Work task:
Starting with the line containing "So that's a" and going on through the line containing "Bye. Bye. Bye. Bye. Bye. Bye. Bye. Thank you", return the lines of the data below exactly, and only those.

◆ ◆ ◆ ◆ ◆ ◆ ◆

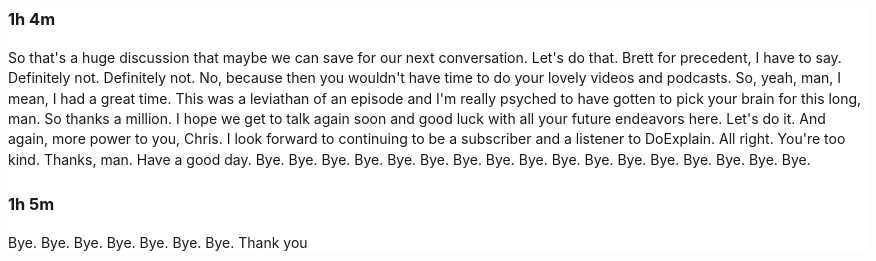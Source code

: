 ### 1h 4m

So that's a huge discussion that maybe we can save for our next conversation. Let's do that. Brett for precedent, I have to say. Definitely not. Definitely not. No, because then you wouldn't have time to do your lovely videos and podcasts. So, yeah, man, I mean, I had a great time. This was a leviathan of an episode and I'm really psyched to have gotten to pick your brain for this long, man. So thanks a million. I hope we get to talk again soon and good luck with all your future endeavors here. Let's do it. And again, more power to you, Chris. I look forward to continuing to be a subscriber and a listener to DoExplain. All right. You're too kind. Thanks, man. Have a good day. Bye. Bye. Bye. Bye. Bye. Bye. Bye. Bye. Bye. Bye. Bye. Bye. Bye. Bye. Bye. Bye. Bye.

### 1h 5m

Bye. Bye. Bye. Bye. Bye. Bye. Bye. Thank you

◆ ◆ ◆ ◆ ◆ ◆ ◆

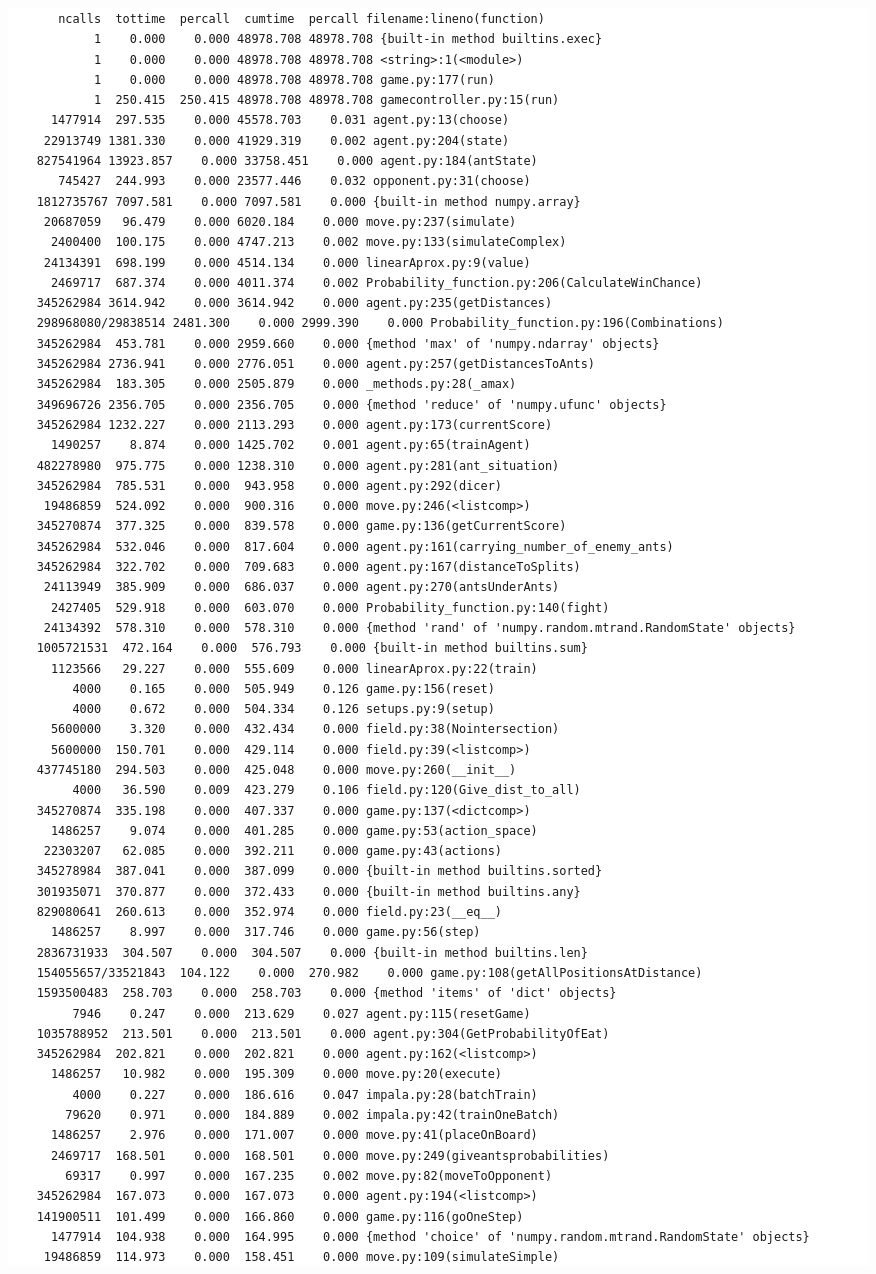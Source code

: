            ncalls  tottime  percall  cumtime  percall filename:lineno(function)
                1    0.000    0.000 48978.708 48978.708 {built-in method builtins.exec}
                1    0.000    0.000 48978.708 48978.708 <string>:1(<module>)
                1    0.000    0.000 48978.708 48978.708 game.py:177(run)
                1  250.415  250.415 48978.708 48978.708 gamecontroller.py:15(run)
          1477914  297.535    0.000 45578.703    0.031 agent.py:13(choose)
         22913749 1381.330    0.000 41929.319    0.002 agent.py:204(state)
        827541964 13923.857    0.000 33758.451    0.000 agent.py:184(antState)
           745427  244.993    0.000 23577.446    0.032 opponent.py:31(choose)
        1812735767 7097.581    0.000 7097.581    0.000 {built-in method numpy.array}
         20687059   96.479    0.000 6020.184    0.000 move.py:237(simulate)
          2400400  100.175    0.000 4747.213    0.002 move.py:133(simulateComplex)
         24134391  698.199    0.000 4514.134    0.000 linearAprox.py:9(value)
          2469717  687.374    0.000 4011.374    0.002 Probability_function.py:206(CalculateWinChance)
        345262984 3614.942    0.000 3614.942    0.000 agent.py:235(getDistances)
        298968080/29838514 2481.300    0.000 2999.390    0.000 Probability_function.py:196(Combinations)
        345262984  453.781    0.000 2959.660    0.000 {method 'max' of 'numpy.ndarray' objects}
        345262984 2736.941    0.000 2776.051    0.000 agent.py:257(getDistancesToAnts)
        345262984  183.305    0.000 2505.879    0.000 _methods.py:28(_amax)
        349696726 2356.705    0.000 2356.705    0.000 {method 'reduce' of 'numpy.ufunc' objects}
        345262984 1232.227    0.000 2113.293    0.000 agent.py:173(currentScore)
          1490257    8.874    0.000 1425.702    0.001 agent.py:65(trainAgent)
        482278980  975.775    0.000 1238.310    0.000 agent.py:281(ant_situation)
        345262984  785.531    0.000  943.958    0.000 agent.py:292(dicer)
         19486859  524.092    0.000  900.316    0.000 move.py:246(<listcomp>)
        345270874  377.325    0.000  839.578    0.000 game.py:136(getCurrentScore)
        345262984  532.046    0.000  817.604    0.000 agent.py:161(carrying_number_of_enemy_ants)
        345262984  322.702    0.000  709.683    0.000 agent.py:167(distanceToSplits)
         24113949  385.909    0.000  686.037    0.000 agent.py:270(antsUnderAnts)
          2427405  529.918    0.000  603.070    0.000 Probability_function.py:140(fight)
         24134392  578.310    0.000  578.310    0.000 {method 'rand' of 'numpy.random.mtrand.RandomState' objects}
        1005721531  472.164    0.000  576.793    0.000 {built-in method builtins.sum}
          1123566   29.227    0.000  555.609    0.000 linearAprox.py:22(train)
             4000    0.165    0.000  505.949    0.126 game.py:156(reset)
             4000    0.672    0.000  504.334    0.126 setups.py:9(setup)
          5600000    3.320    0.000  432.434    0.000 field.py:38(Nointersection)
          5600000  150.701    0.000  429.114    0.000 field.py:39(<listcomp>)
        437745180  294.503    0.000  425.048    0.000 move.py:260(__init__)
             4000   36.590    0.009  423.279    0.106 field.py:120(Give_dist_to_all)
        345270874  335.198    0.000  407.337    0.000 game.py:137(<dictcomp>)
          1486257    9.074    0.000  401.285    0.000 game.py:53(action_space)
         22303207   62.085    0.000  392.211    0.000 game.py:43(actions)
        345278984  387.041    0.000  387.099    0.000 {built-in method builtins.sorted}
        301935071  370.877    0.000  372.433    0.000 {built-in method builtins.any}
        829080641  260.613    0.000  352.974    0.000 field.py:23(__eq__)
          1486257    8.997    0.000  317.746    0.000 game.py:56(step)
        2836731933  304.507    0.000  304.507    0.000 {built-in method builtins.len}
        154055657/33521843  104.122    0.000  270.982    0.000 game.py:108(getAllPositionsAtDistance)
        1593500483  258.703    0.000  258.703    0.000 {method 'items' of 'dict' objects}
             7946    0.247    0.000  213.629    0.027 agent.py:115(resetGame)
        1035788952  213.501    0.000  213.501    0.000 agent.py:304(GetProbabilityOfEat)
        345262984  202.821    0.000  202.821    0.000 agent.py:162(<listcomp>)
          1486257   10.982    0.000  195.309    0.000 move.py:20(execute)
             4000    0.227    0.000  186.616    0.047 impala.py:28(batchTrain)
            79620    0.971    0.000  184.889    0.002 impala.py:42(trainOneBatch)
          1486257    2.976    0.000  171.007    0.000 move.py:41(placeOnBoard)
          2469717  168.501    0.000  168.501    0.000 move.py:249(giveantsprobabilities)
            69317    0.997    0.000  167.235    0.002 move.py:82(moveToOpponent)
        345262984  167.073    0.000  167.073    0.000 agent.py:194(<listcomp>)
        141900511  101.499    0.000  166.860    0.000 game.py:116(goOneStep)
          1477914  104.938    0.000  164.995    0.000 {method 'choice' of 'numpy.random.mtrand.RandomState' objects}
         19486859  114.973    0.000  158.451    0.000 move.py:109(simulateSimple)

◆ ◆ ◆ ◆ ◆ ◆ ◆

Final answer:
So that's a huge discussion that maybe we can save for our next conversation. Let's do that. Brett for precedent, I have to say. Definitely not. Definitely not. No, because then you wouldn't have time to do your lovely videos and podcasts. So, yeah, man, I mean, I had a great time. This was a leviathan of an episode and I'm really psyched to have gotten to pick your brain for this long, man. So thanks a million. I hope we get to talk again soon and good luck with all your future endeavors here. Let's do it. And again, more power to you, Chris. I look forward to continuing to be a subscriber and a listener to DoExplain. All right. You're too kind. Thanks, man. Have a good day. Bye. Bye. Bye. Bye. Bye. Bye. Bye. Bye. Bye. Bye. Bye. Bye. Bye. Bye. Bye. Bye. Bye.

### 1h 5m

Bye. Bye. Bye. Bye. Bye. Bye. Bye. Thank you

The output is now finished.